The world, and the movie, revolves around Kayla (a very good Elsie Fisher), who skirts and flirts with disaster on social media, the judgmental in-crowd, and a manipulative older boy with a one-track mind, but the film’s strength relies on her every day, ordinary interactions and run-of-the-mill suburban life. Apparently, mall culture is alive and well.
The tone is observational but because of Fisher’s heart-on-her-sleeve performance, not at all detached. The stakes are high for the 14-year-old, dirty-blond, moonfaced eighth grader; her desperation seeps through the pixels of her self-help YouTube videos. In her five-minute pieces, she urges viewers to be themselves, yet her clips follow a template that can be found on thousands of YouTube channels: down-to-earth, unpolished spiels that are often as calculated as any corporate sales pitch. As though she’s part of the trendsetting vlogger culture, Kayla incongruously signs off with the catchphrase, “Gucci,” perhaps as a sign of aspiration; she is really more Old Navy than Italian high fashion.

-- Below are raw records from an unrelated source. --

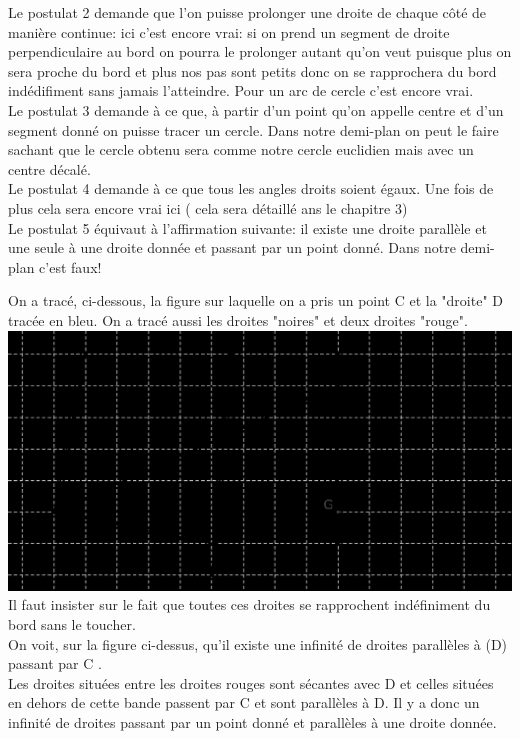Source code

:\documentclass[a4paper, 12pt, twoside]{book}
\begin{document}
   Le postulat 2 demande que l'on puisse prolonger une droite de chaque côté de manière continue: ici c'est encore vrai:  si on prend un segment de droite perpendiculaire au bord on pourra le prolonger autant qu'on veut puisque plus on sera proche du bord et plus nos pas sont petits donc on se rapprochera du bord indédifiment sans jamais l'atteindre. Pour un arc de cercle c'est encore vrai. \\
    
   Le postulat 3  demande à ce que, à partir d'un point qu'on appelle centre et d'un segment donné on puisse tracer un cercle. Dans notre demi-plan on peut le faire sachant que le cercle obtenu sera comme notre cercle euclidien mais avec un centre décalé.\\
   
Le postulat 4 demande à ce que tous les angles droits soient égaux. Une fois de plus cela sera encore vrai ici ( cela sera détaillé ans le chapitre 3)\\


Le postulat 5 équivaut à l'affirmation suivante: il existe une droite parallèle et une seule à une droite donnée et passant par un point donné. Dans notre demi- plan c'est faux! 

On a tracé, ci-dessous, la figure  sur laquelle on a pris un point C et la "droite" D tracée en bleu. On a tracé aussi les droites "noires" et deux droites "rouge".\\


 \includegraphics[scale=0.2]{figures/lobat50.eps} \\
 
 
 Il faut insister sur le fait que toutes ces droites se rapprochent indéfiniment  du bord sans le toucher. \\

 
 
    On voit, sur la figure ci-dessus, qu'il existe une infinité de droites parallèles à (D) passant par C . \\
    Les droites situées entre les droites rouges sont sécantes avec D et celles situées en dehors de cette bande passent par C et sont parallèles à D. Il y a donc un infinité de droites passant par un point donné et parallèles à une droite donnée.
    
\end{document}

She tries to follow her own advice by putting herself out there, squeezing herself into a bathing suit for the swimming pool/birthday party of mega-popular school socialite Kennedy (Catherine Oliviere), who, like the rest of her clique, flaunts a size-0 physique. (As Kayla says in a video, “You can’t be brave without being scared.”) Especially in this sequence, and elsewhere, the direction is sensitive. The reticent teen’s not an object of scorn or laughter.
Instead, the camera almost acts as her confessor, zeroing in on her every flinch, teary eye, or blemish. It’s still unusual to see a teenager with actual acne onscreen. Her complexion alone lends the film a credence that other teen-related films strive for, as well as, like, you know, uh, the dialogue, that, like the characters, you know, like, speak. This is the first feature film by actor (The Big Sick) and comedian Bo Burnham, who knows his way around social media, having gained widespread attention on YouTube. His early videos are technically less polished than Kayla’s, who has the advantage of Instagram’s filters, but are consistently more on point. Considering Burnham’s online presence, his film is irony and droll free. It’s startlingly sincere in comparison.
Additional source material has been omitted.